* _Assigned task_
Check every line of the data below for "二分查找". Copy each one that has it.

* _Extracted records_
#####
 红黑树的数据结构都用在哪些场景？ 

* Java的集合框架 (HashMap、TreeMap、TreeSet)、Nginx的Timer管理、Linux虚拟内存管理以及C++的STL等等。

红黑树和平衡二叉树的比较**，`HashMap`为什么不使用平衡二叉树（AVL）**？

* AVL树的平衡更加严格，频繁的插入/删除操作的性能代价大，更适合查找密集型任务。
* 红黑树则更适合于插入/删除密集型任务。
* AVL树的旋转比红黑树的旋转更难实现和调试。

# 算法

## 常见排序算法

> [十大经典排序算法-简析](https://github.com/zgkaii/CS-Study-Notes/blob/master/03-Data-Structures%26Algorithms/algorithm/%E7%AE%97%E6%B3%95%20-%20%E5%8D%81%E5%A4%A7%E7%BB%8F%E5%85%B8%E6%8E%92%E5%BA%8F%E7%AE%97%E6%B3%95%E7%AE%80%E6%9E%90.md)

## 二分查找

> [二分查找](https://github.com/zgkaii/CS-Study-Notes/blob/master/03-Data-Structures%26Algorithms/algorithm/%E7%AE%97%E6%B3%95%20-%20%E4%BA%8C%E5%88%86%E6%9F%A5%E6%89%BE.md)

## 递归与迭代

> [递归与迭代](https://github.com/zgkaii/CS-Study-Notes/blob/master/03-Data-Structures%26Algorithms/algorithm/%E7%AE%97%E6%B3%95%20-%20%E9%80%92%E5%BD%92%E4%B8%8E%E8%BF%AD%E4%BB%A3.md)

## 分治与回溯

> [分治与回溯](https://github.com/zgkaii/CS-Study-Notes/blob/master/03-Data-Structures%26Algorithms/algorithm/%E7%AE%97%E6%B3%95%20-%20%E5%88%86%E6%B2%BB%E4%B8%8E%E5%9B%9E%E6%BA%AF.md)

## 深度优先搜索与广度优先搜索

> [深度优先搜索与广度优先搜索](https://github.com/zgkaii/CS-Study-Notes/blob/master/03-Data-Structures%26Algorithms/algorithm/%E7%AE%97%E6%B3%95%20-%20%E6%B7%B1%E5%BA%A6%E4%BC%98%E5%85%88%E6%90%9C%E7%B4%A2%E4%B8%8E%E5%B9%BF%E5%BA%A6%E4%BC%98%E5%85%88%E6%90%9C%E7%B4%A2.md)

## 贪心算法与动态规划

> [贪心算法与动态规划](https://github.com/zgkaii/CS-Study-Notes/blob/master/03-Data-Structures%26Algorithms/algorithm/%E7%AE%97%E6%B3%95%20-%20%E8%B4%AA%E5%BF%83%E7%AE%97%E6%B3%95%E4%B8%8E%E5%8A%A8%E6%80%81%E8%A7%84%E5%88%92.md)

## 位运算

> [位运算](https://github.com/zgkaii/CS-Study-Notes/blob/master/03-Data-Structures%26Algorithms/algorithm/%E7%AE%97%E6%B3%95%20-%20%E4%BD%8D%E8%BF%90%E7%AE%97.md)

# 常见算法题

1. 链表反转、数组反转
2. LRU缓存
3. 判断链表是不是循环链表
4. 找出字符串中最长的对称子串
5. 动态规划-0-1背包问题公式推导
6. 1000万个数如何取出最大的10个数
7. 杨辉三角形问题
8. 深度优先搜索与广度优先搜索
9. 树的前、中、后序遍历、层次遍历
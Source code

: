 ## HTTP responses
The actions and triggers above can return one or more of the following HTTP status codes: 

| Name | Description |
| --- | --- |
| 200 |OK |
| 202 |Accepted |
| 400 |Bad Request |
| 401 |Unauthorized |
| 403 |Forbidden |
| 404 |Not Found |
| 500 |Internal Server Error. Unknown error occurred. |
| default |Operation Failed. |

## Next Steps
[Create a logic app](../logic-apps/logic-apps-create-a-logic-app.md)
#####
* _Completed exercise_
## 二分查找
> [二分查找](https://github.com/zgkaii/CS-Study-Notes/blob/master/03-Data-Structures%26Algorithms/algorithm/%E7%AE%97%E6%B3%95%20-%20%E4%BA%8C%E5%88%86%E6%9F%A5%E6%89%BE.md)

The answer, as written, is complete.